Con Edison was seeking a special use permit to convert an area on Robin Hood and Sutphin roads into a solar energy facility, according to South Boston Town Manager Tom Raab.
“Con Edison Clean Energy has pulled their application for special use permit to make revisions to submit at a later date,” council’s agenda reads.
“The public hearing on Con Edison Clean Energy Businesses’ special use permit application originally scheduled for Monday’s South Boston Town Council meeting has been postponed until further notice, while the SUP application is under review,” Raab told The Gazette.
Raab confirmed the South Boston Planning Commission voted against the permit application for the proposed solar facility at a Wednesday evening meeting.
“After being reviewed, Con Edison Clean Energy Businesses’ SUP application will be brought back to the South Boston Planning Commission, at which time a public hearing will be held once again,” Raab explained. “After the planning commission votes on the revised SUP application, town council will take a vote on the application following a second public hearing on the matter.”
The vote against recommending to support the proposed solar facility was unanimous.
In a Friday interview, Raab offered additional details about the planning commission’s decision to vote against the special use permit.
“I think it was because the people showed up, and they were reacting to their comments,” Raab related.
He shared that various community members in attendance at the planning commission’s public hearing regarding the proposal spoke against it, raising various concerns. None of the community members who attended were in favor of the project.
Raab summarized that community members expressed concerns about how the proposed solar facility would impact property values, whether or not it could raise personal property taxes, if the construction phase could potentially increase flooding in the area, the proximity of the facility to Trinity Baptist Church and the potential for the project to detract from the aesthetics of the area.
Despite this change to the agenda, the council will hear additional business items, the first of which will be to vote on a resolution in support of the Virginia Commission 250 Crossing of the Dan Committee and its commemoration partners.

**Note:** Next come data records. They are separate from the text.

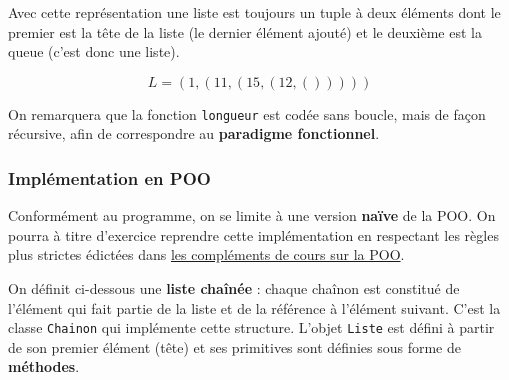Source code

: \documentclass[
  letterpaper,
  DIV=11,
  numbers=noendperiod]{scrartcl}
\begin{document}
Avec cette représentation une liste est toujours un tuple à deux
éléments dont le premier est la tête de la liste (le dernier élément
ajouté) et le deuxième est la queue (c'est donc une liste).

\[L=(1, (11, (15, (12, ()))))\]

On remarquera que la fonction \texttt{longueur} est codée sans boucle,
mais de façon récursive, afin de correspondre au \textbf{paradigme
fonctionnel}.

\hypertarget{impluxe9mentation-en-poo}{%
\subsubsection{Implémentation en POO}\label{impluxe9mentation-en-poo}}

Conformément au programme, on se limite à une version \textbf{naïve} de
la POO. On pourra à titre d'exercice reprendre cette implémentation en
respectant les règles plus strictes édictées dans
\href{../langagesProgr/POO_complements.qmd}{les compléments de cours sur
la POO}.

On définit ci-dessous une \textbf{liste chaînée} : chaque chaînon est
constitué de l'élément qui fait partie de la liste et de la référence à
l'élément suivant. C'est la classe \texttt{Chainon} qui implémente cette
structure. L'objet \texttt{Liste} est défini à partir de son premier
élément (tête) et ses primitives sont définies sous forme de
\textbf{méthodes}.
\end{document}
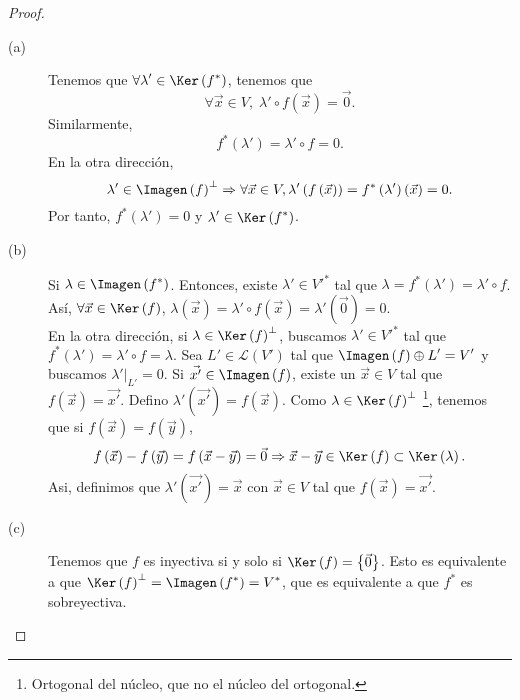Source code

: \begin{proof}
\begin{description}
\item[(a)] Tenemos que $\displaystyle \forall\lambda'\in\Ker\left(f^{*}\right) $, tenemos que 
	\[\forall\vec{x}\in V, \; \lambda' \circ f\left(\vec{x}\right) = \vec{0} .\]
Similarmente, 
\[f^{*}\left(\lambda'\right) = \lambda' \circ f = 0 .\]
En la otra dirección, 
\[\lambda' \in \Imagen\left(f\right)^{\perp } \Rightarrow \forall \vec{x} \in V, \lambda'\left(f\left(\vec{x}\right)\right) = f^{*}\left(\lambda'\right)\left(\vec{x}\right) = 0 .\]
Por tanto, $\displaystyle f^{*}\left(\lambda'\right) = 0 $ y $\displaystyle \lambda' \in \Ker\left(f^{*}\right) $.
\item[(b)] Si $\displaystyle \lambda \in \Imagen\left(f^{*}\right) $. Entonces, existe $\displaystyle \lambda'\in V'^{*} $ tal que $\displaystyle \lambda = f^{*}\left(\lambda'\right) = \lambda' \circ f $. Así, $\displaystyle \forall \vec{x} \in \Ker\left(f\right) $, $\displaystyle \lambda\left(\vec{x}\right) = \lambda'\circ f\left(\vec{x}\right) = \lambda'\left(\vec{0}\right) = 0 $. \\ 
En la otra dirección, si $\displaystyle \lambda \in \Ker\left(f\right)^{\perp } $, buscamos $\displaystyle \lambda'\in V'^{*} $ tal que $\displaystyle f^{*}\left(\lambda'\right) = \lambda' \circ f=\lambda $. Sea $\displaystyle L' \in \mathcal{L}\left(V'\right) $ tal que $\displaystyle \Imagen\left(f\right) \oplus L' = V' $ y buscamos $\displaystyle \lambda'|_{L'} = 0 $. Si $\displaystyle \vec{x'} \in \Imagen\left(f\right) $, existe un $\displaystyle \vec{x}\in V $ tal que $\displaystyle f\left(\vec{x}\right) = \vec{x'} $. Defino $\displaystyle \lambda'\left(\vec{x'}\right) = f\left(\vec{x}\right) $. Como $\displaystyle \lambda \in \Ker\left(f\right)^{\perp } $ \footnote{Ortogonal del núcleo, que no el núcleo del ortogonal.}, tenemos que si $\displaystyle f\left(\vec{x}\right) = f\left(\vec{y}\right) $, 
\[f\left(\vec{x}\right)-f\left(\vec{y}\right) = f\left(\vec{x}-\vec{y}\right) = \vec{0} \Rightarrow \vec{x}-\vec{y} \in \Ker\left(f\right) \subset \Ker\left(\lambda\right) .\]
Asi, definimos que $\displaystyle \lambda'\left(\vec{x'}\right) = \vec{x} $ con $\displaystyle \vec{x} \in V $ tal que $\displaystyle f\left(\vec{x}\right) = \vec{x'} $.
\item[(c)] Tenemos que $\displaystyle f $ es inyectiva si y solo si $\displaystyle \Ker\left(f\right) = \left\{ \vec{0}\right\}  $. Esto es equivalente a que $\displaystyle \Ker\left(f\right)^{\perp } = \Imagen\left(f^{*}\right) = V^{*} $, que es equivalente a que $\displaystyle f^{*} $ es sobreyectiva. 

\end{description}
\end{proof}
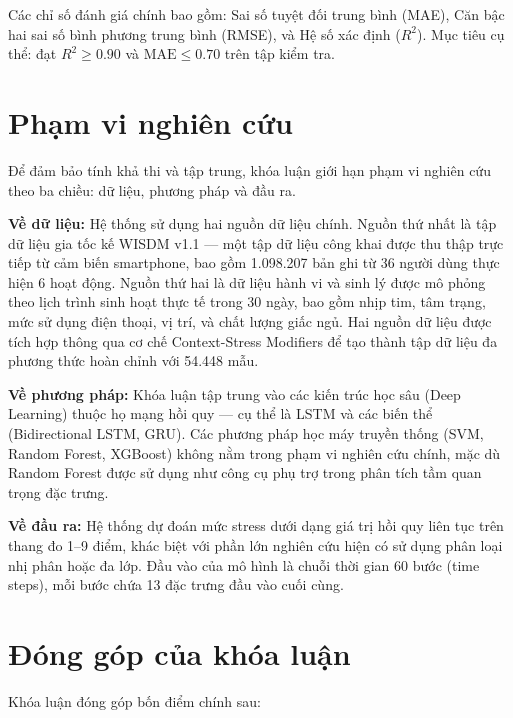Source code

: Các chỉ số đánh giá chính bao gồm: Sai số tuyệt đối trung bình (MAE), Căn bậc hai sai số bình phương trung bình (RMSE), và Hệ số xác định ($R^2$). Mục tiêu cụ thể: đạt $R^2 \geq 0.90$ và $\text{MAE} \leq 0.70$ trên tập kiểm tra.


\section{Phạm vi nghiên cứu}
\label{sec:pham_vi}

Để đảm bảo tính khả thi và tập trung, khóa luận giới hạn phạm vi nghiên cứu theo ba chiều: dữ liệu, phương pháp và đầu ra.

\textbf{Về dữ liệu:} Hệ thống sử dụng hai nguồn dữ liệu chính. Nguồn thứ nhất là tập dữ liệu gia tốc kế WISDM v1.1 — một tập dữ liệu công khai được thu thập trực tiếp từ cảm biến smartphone, bao gồm 1.098.207 bản ghi từ 36 người dùng thực hiện 6 hoạt động. Nguồn thứ hai là dữ liệu hành vi và sinh lý được mô phỏng theo lịch trình sinh hoạt thực tế trong 30 ngày, bao gồm nhịp tim, tâm trạng, mức sử dụng điện thoại, vị trí, và chất lượng giấc ngủ. Hai nguồn dữ liệu được tích hợp thông qua cơ chế Context-Stress Modifiers để tạo thành tập dữ liệu đa phương thức hoàn chỉnh với 54.448 mẫu.

\textbf{Về phương pháp:} Khóa luận tập trung vào các kiến trúc học sâu (Deep Learning) thuộc họ mạng hồi quy — cụ thể là LSTM và các biến thể (Bidirectional LSTM, GRU). Các phương pháp học máy truyền thống (SVM, Random Forest, XGBoost) không nằm trong phạm vi nghiên cứu chính, mặc dù Random Forest được sử dụng như công cụ phụ trợ trong phân tích tầm quan trọng đặc trưng.

\textbf{Về đầu ra:} Hệ thống dự đoán mức stress dưới dạng giá trị hồi quy liên tục trên thang đo 1--9 điểm, khác biệt với phần lớn nghiên cứu hiện có sử dụng phân loại nhị phân hoặc đa lớp. Đầu vào của mô hình là chuỗi thời gian 60 bước (time steps), mỗi bước chứa 13 đặc trưng đầu vào cuối cùng.


\section{Đóng góp của khóa luận}
\label{sec:dong_gop}

Khóa luận đóng góp bốn điểm chính sau:

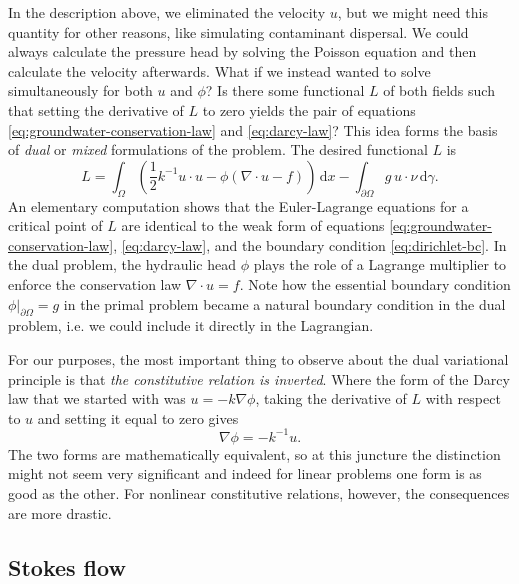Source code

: \documentclass{article}
\theoremstyle{definition}
\theoremstyle{plain}
\newcommand{\ud}{\hspace{2pt}\mathrm{d}}
\begin{document}
In the description above, we eliminated the velocity $u$, but we might need this quantity for other reasons, like simulating contaminant dispersal.
We could always calculate the pressure head by solving the Poisson equation and then calculate the velocity afterwards.
What if we instead wanted to solve simultaneously for both $u$ and $\phi$?
Is there some functional $L$ of both fields such that setting the derivative of $L$ to zero yields the pair of equations \eqref{eq:groundwater-conservation-law} and \eqref{eq:darcy-law}?
This idea forms the basis of \emph{dual} or \emph{mixed} formulations of the problem.
The desired functional $L$ is
\begin{equation}
    L = \int_\Omega\left(\frac{1}{2}k^{-1}u\cdot u - \phi\left(\nabla\cdot u - f\right)\right)\ud x - \int_{\partial\Omega}g\, u\cdot \nu\ud\gamma.
\end{equation}
An elementary computation shows that the Euler-Lagrange equations for a critical point of $L$ are identical to the weak form of equations \eqref{eq:groundwater-conservation-law}, \eqref{eq:darcy-law}, and the boundary condition \eqref{eq:dirichlet-bc}.
In the dual problem, the hydraulic head $\phi$ plays the role of a Lagrange multiplier to enforce the conservation law $\nabla\cdot u = f$.
Note how the essential boundary condition $\phi|_{\partial\Omega} = g$ in the primal problem became a natural boundary condition in the dual problem, i.e. we could include it directly in the Lagrangian.

For our purposes, the most important thing to observe about the dual variational principle is that \emph{the constitutive relation is inverted}.
Where the form of the Darcy law that we started with was $u = -k\nabla\phi$, taking the derivative of $L$ with respect to $u$ and setting it equal to zero gives
\begin{equation}
    \nabla\phi = -k^{-1}u.
\end{equation}
The two forms are mathematically equivalent, so at this juncture the distinction might not seem very significant and indeed for linear problems one form is as good as the other.
For nonlinear constitutive relations, however, the consequences are more drastic.

\subsection{Stokes flow}
\end{document}
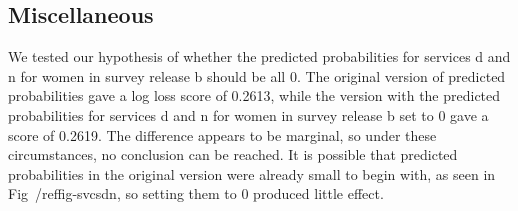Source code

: \documentclass{article}\usepackage[]{graphicx}\usepackage[]{color}
\begin{document}
                                                                                                                                                                                                                                                                                                                                                                                                                                                                                                                                                                                                
                                                                                                                                                                                                                                                                                                                                                                                                                                                                                                                                                                                                \subsection{Miscellaneous}
                                                                                                                                                                                                                                                                                                                                                                                                                                                                                                                                                                                                We tested our hypothesis of whether the predicted probabilities for services d and n for women in survey release b should be all 0. The original version of predicted probabilities gave a log loss score of 0.2613, while the version with the predicted probabilities for services d and n for women in survey release b set to 0 gave a score of 0.2619. The difference appears to be marginal, so under these circumstances, no conclusion can be reached. It is possible that predicted probabilities in the original version were already small to begin with, as seen in Fig~/ref{fig-svcsdn}, so setting them to 0 produced little effect.
                                                                                                                                                                                                                                                                                                                                                                                                                                                                                                                                                                                                
\end{document}
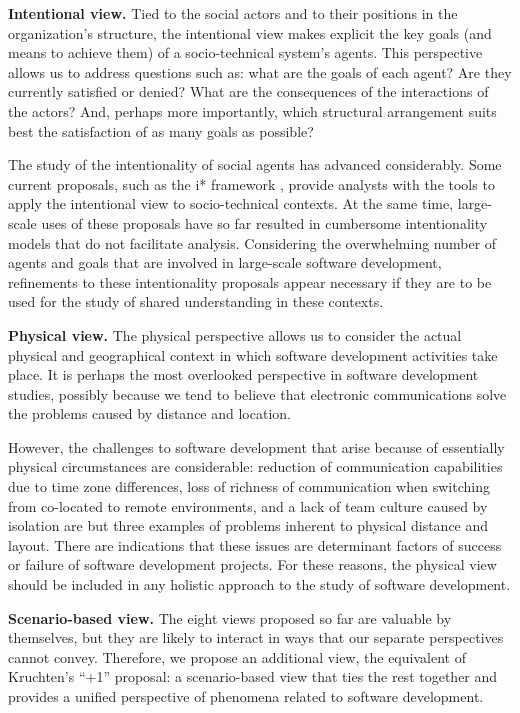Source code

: \textbf{Intentional view.} Tied to the social actors and to their positions in the organization's structure, the intentional view makes explicit the key goals (and means to achieve them) of a socio-technical system's agents. This perspective allows us to address questions such as: what are the goals of each agent? Are they currently satisfied or denied? What are the consequences of the interactions of the actors? And, perhaps more importantly, which structural arrangement suits best the satisfaction of as many goals as possible?

The study of the intentionality of social agents has advanced considerably. Some current proposals, such as the i* framework \cite{Yu1997}, provide analysts with the tools to apply the intentional view to socio-technical contexts. At the same time, large-scale uses of these proposals have so far resulted in cumbersome intentionality models that do not facilitate analysis. Considering the overwhelming number of agents and goals that are involved in large-scale software development, refinements to these intentionality proposals appear necessary if they are to be used for the study of shared understanding in these contexts.

\textbf{Physical view.} The physical perspective allows us to consider the actual physical and geographical context in which software development activities take place. It is perhaps the most overlooked perspective in software development studies, possibly because we tend to believe that electronic communications solve the problems caused by distance and location.

However, the challenges to software development that arise because of essentially physical circumstances are considerable: reduction of communication capabilities due to time zone differences, loss of richness of communication when switching from co-located to remote environments, and a lack of team culture caused by isolation are but three examples of problems inherent to physical distance and layout. There are indications that these issues are determinant factors of success or failure of software development projects. For these reasons, the physical view should be included in any holistic approach to the study of software development.

\textbf{Scenario-based view.} The eight views proposed so far are valuable by themselves, but they are likely to interact in ways that our separate perspectives cannot convey. Therefore, we propose an additional view, the equivalent of Kruchten's ``+1'' proposal: a scenario-based view that ties the rest together and provides a unified perspective of phenomena related to software development.

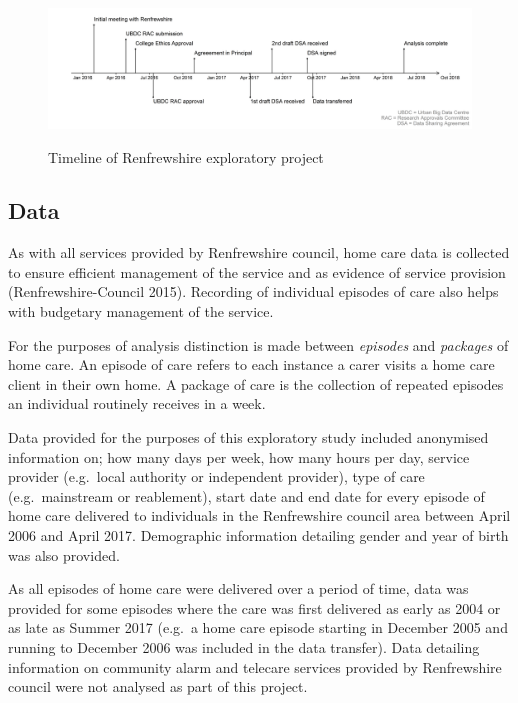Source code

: \documentclass[]{article}
\begin{document}
\begin{figure}[h]
  \centering
    \caption{Timeline of Renfrewshire exploratory project}
    \includegraphics{figures/chapter-renf/renf-timeline.png}
    \label{fig:ren-timeline}
\end{figure}

\subsection{Data}\label{subsec:renf-methods-data}

As with all services provided by Renfrewshire council, home care data is
collected to ensure efficient management of the service and as evidence
of service provision (Renfrewshire-Council 2015). Recording of
individual episodes of care also helps with budgetary management of the
service.

For the purposes of analysis distinction is made between \emph{episodes}
and \emph{packages} of home care. An episode of care refers to each
instance a carer visits a home care client in their own home. A package
of care is the collection of repeated episodes an individual routinely
receives in a week.

Data provided for the purposes of this exploratory study included
anonymised information on; how many days per week, how many hours per
day, service provider (e.g.~local authority or independent provider),
type of care (e.g.~mainstream or reablement), start date and end date
for every episode of home care delivered to individuals in the
Renfrewshire council area between April 2006 and April 2017. Demographic
information detailing gender and year of birth was also provided.

As all episodes of home care were delivered over a period of time, data
was provided for some episodes where the care was first delivered as
early as 2004 or as late as Summer 2017 (e.g.~a home care episode
starting in December 2005 and running to December 2006 was included in
the data transfer). Data detailing information on community alarm and
telecare services provided by Renfrewshire council were not analysed as
part of this project.
\end{document}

According to Secretary of the Commonwealth Kay Coles James’ website, “The American Revolution 250 Commission is established as an advisory commission within the executive branch of state government. The purpose of the Commission is to commemorate the 250th anniversary of the American Revolution, the Revolutionary War, and the independence of the United States.”
The Revolutionary War took place from 1775 to 1784, and the national commemorative event will be similarly multiyear, according America250.org.
The Crossing of the Dan Committee will promote the commemoration locally, focusing on the historic Crossing of the Dan event, which took place Feb. 14, 1781. The event was a flashpoint in the war, and the conclusion of the Race to the Dan saga in which American Gen. Nathanael Greene was able to save his troops from the ire of recently defeated British Gen. Charles Cornwallis through a diversion maneuver and epic push to safety north of the Dan River.
The event is celebrated with special reverence in South Boston, as the Boyd family, who operated Boyd’s Ferry, which Greene utilized in the Crossing of Dan, were locals. The Prizery currently sits on the site of the Boyd family home.
Because of the significance of the event locally, the Halifax County Museum of Fine Arts and History hosts The Crossing of the Dan permanent exhibit, which enables attendees to learn about the historical event.
The council will then hear a presentation from Makayla Field of the South Boston Police Department and will vote on whether or not to approve their meeting schedule for 2023.
Finance Director Mickey Wilkerson is expected to give the financial report for October, which will be followed by Raab’s monthly update on ongoing projects for the town.
Residents in attendance who wish to offer comments will be invited to do so after Raab’s report. The meeting is expected to adjourn into closed session to discuss employee performance reviews and acquisition of real estate.
The meeting will be at 7 p.m. Monday in the current council chambers, located at 502 Yancey St.
Notably, South Boston municipal offices will be closed Dec. 23 and 26 in observation of the Christmas holiday, and on Jan. 2 to observe New Year’s Day.